- Task details
Provide only the number of lines in the records below that include "high".

Stored data entries:
↓
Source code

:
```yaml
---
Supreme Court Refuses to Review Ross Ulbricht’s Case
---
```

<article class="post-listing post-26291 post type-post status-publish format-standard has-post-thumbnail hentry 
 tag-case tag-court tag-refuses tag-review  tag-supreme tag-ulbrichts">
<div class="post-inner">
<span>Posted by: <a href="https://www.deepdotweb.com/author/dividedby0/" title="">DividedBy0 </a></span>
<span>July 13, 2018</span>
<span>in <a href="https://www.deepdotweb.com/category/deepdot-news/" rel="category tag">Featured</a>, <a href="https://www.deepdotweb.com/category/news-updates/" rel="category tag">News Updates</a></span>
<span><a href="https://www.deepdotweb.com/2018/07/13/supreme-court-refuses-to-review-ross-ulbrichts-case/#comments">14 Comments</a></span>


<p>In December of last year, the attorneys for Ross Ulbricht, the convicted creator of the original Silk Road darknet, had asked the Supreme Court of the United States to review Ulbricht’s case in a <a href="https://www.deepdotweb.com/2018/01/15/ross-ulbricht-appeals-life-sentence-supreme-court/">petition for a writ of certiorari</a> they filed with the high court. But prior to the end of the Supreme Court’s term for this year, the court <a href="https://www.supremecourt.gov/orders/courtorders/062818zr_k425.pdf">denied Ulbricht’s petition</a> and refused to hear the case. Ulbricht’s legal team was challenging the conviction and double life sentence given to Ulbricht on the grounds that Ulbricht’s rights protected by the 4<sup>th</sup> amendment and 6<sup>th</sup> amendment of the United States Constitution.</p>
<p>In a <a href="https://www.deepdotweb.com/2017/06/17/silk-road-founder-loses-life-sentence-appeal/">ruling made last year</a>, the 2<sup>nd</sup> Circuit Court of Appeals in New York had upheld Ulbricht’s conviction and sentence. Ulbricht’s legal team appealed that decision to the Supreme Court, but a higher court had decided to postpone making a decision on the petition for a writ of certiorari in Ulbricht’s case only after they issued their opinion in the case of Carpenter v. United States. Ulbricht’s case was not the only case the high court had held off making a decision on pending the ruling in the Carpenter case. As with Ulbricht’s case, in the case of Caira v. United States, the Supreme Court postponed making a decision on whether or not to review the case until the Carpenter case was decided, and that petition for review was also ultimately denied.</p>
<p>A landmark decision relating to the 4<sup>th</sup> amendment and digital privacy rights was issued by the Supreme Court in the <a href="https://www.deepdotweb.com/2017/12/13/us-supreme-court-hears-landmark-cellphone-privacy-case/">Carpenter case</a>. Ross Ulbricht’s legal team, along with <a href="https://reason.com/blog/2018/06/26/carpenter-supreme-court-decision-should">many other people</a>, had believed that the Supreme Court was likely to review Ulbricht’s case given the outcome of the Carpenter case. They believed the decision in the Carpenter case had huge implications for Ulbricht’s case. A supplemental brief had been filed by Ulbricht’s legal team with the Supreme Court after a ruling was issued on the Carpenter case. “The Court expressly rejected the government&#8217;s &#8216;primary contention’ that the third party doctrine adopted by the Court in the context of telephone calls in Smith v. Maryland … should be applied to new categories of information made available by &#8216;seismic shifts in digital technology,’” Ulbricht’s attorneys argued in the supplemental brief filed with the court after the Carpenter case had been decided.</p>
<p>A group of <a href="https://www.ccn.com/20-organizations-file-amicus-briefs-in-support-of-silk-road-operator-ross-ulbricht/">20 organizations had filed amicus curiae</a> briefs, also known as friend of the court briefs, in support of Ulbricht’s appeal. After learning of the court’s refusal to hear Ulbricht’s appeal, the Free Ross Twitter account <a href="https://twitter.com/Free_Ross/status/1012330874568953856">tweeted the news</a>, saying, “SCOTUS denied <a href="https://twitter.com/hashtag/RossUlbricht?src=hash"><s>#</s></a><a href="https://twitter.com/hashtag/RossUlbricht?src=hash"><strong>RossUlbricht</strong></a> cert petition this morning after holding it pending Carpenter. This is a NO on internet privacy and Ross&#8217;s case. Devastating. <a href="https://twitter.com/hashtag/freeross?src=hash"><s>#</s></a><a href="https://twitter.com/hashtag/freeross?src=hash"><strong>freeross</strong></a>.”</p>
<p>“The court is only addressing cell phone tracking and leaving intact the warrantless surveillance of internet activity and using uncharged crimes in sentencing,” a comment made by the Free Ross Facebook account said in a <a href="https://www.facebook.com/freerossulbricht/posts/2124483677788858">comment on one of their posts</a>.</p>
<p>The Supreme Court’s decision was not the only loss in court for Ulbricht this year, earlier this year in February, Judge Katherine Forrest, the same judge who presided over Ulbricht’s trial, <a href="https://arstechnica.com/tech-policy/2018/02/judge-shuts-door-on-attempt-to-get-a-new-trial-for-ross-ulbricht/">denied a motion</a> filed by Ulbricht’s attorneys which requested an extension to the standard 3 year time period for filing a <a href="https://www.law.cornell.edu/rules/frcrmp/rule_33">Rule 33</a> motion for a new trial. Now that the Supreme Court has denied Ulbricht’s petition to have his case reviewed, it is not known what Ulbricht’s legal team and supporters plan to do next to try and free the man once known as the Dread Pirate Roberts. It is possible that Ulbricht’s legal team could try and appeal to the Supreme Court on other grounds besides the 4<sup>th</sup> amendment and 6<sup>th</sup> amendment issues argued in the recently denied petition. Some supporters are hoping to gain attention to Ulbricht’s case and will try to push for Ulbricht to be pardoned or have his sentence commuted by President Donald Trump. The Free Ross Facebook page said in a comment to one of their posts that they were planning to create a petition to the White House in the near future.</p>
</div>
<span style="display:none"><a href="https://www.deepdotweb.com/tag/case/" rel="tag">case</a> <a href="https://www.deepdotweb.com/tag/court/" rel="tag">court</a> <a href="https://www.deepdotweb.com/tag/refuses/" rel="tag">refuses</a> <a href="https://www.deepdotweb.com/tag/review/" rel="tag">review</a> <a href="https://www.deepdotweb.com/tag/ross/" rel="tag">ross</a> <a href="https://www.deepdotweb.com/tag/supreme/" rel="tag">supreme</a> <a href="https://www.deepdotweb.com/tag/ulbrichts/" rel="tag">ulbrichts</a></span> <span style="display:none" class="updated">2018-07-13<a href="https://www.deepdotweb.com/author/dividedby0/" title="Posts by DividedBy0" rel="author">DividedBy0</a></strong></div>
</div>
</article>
↑
- Worked solution
2